PROVIDED MATERIAL –
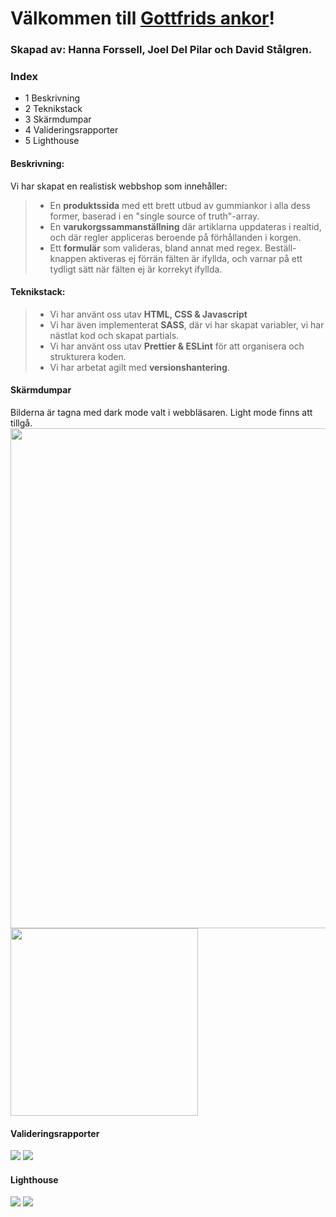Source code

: # Välkommen till [Gottfrids ankor](https://medieinstitutet.github.io/fed22d-js-grundkurs-gruppuppgift-webbshop-rubberduckgang/)!
### Skapad av: Hanna Forssell, Joel Del Pilar och David Stålgren.

### Index
* 1 Beskrivning
* 2 Teknikstack
* 3 Skärmdumpar
* 4 Valideringsrapporter
* 5 Lighthouse

#### Beskrivning:
Vi har skapat en realistisk webbshop som innehåller:
> * En **produktssida** med ett brett utbud av gummiankor i alla dess former, baserad i en "single source of truth"-array.
> * En **varukorgssammanställning** där artiklarna uppdateras i realtid, och där regler appliceras beroende på förhållanden i korgen.
> * Ett **formulär** som valideras, bland annat med regex. Beställ-knappen aktiveras ej förrän fälten är ifyllda, och varnar på ett tydligt sätt när fälten ej är korrekyt ifyllda.

#### Teknikstack:
> * Vi har använt oss utav **HTML, CSS & Javascript**
> * Vi har även implementerat **SASS**, där vi har skapat variabler, vi har nästlat kod och skapat partials.
> * Vi har använt oss utav **Prettier & ESLint** för att organisera och strukturera koden.
> * Vi har arbetat agilt med **versionshantering**.

#### Skärmdumpar
Bilderna är tagna med dark mode valt i webbläsaren. Light mode finns att tillgå.
<img src="screenshots/Screenshot_desktop_fullpage_1440.jpeg" width="800">
<img src="screenshots/Screenshot_ full_page_android_chrome.jpg" width="300">

#### Valideringsrapporter
<img src="validation/validation_outer_html.jpg">
<img src="validation/validation_css.jpg">

#### Lighthouse
<img src="validation/lighthouse_desktop.jpg">
<img src="validation/lighthouse_mobile.jpg">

DIRECTIONS –
Reproduce all of the entries word for word, skipping any pictures they hold.

YOUR SOLUTION –
Source code

: # Välkommen till [Gottfrids ankor](https://medieinstitutet.github.io/fed22d-js-grundkurs-gruppuppgift-webbshop-rubberduckgang/)!
### Skapad av: Hanna Forssell, Joel Del Pilar och David Stålgren.

### Index
* 1 Beskrivning
* 2 Teknikstack
* 3 Skärmdumpar
* 4 Valideringsrapporter
* 5 Lighthouse

#### Beskrivning:
Vi har skapat en realistisk webbshop som innehåller:
> * En **produktssida** med ett brett utbud av gummiankor i alla dess former, baserad i en "single source of truth"-array.
> * En **varukorgssammanställning** där artiklarna uppdateras i realtid, och där regler appliceras beroende på förhållanden i korgen.
> * Ett **formulär** som valideras, bland annat med regex. Beställ-knappen aktiveras ej förrän fälten är ifyllda, och varnar på ett tydligt sätt när fälten ej är korrekyt ifyllda.

#### Teknikstack:
> * Vi har använt oss utav **HTML, CSS & Javascript**
> * Vi har även implementerat **SASS**, där vi har skapat variabler, vi har nästlat kod och skapat partials.
> * Vi har använt oss utav **Prettier & ESLint** för att organisera och strukturera koden.
> * Vi har arbetat agilt med **versionshantering**.

#### Skärmdumpar
Bilderna är tagna med dark mode valt i webbläsaren. Light mode finns att tillgå.
<img src="screenshots/Screenshot_desktop_fullpage_1440.jpeg" width="800">
<img src="screenshots/Screenshot_ full_page_android_chrome.jpg" width="300">

#### Valideringsrapporter
<img src="validation/validation_outer_html.jpg">
<img src="validation/validation_css.jpg">

#### Lighthouse
<img src="validation/lighthouse_desktop.jpg">
<img src="validation/lighthouse_mobile.jpg">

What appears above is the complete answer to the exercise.